Forex, Foreign Exchange trading is selling one currency in order to buy other with some agreed price between sellers and buyers. Most of this trading happens to gain profit. Forex pairs consist of base currency which is first currency and quote currency which is second currency which is traded to. There are so many currencies all over the world hence its hard to get exchange for all of them. So they are divided into major pairs (countries which makes the 80% of forex trading globally), minor pairs (frequently traded and traded between currencies which is not US dollars), exotic pairs (trading with emerging economic countries) and regional pairs( separated and traded based on particular regions).
How it works?
Though forex market comprises of different currencies, it is driven by the fact supply and demand and it is necessary to have knowledge about the factors which influence the fluctuations in the market. It is handled by global banks spread across major trading centers at 4 different time zones. Types of forex market are spot forex, forward forex and future forex markets.

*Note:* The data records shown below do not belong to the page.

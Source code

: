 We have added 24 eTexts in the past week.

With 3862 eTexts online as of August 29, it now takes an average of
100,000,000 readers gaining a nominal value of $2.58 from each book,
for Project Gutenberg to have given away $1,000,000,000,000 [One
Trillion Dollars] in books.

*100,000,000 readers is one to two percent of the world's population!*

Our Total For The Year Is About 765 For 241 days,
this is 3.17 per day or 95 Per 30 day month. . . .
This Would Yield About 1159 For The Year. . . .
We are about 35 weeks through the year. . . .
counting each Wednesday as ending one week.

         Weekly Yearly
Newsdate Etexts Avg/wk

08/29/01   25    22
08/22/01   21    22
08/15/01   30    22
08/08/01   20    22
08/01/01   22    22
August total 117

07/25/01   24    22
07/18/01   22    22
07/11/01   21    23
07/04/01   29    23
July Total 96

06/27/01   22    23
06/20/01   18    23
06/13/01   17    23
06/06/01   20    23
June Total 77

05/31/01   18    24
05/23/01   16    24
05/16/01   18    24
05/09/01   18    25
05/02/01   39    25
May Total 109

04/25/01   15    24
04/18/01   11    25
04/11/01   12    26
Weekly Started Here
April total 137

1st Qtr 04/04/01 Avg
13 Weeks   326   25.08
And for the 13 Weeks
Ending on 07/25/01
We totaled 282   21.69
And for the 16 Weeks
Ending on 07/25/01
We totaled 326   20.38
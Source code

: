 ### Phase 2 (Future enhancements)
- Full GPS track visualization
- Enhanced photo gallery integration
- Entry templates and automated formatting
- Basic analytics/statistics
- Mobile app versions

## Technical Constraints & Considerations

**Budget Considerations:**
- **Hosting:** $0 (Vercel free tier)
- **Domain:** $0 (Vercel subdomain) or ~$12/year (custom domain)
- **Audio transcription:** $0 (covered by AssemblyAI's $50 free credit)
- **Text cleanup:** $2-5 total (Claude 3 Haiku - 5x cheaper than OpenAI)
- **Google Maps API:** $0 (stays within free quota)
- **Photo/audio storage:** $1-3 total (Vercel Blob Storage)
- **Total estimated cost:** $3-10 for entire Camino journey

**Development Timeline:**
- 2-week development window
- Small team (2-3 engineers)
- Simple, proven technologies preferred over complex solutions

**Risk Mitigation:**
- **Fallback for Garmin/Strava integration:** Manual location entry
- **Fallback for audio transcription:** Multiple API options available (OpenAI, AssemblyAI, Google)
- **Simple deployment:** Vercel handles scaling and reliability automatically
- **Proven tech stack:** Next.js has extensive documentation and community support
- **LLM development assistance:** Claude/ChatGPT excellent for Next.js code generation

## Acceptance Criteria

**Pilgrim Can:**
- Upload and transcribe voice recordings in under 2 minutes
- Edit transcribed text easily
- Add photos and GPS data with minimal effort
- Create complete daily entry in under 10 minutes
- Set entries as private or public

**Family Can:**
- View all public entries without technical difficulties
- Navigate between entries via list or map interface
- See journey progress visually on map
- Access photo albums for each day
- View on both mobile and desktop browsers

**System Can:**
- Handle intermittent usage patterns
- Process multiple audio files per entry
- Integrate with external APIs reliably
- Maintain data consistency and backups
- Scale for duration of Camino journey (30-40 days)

Spot forex market is the exchange of currency on the spot physically at the local exchange centers. Forward forex market, within the range of dates, an exchange rate is set and a contract is signed for the exchange. Future forex market is a legally bound contract which is to happen on future date, with specified rate between buyers and sellers.
There are many ways a forex trading can happen, all the ways are same more or less, buying and selling currencies. Usually, it happens via a forex broker, but with the advent of online trading, price movements like ‘contract for difference’ is an added advantage. The major benefit of forex trading is that can go long or short term, market hours are convenient, can trade with a margin, always you have either a buyer or a seller etc.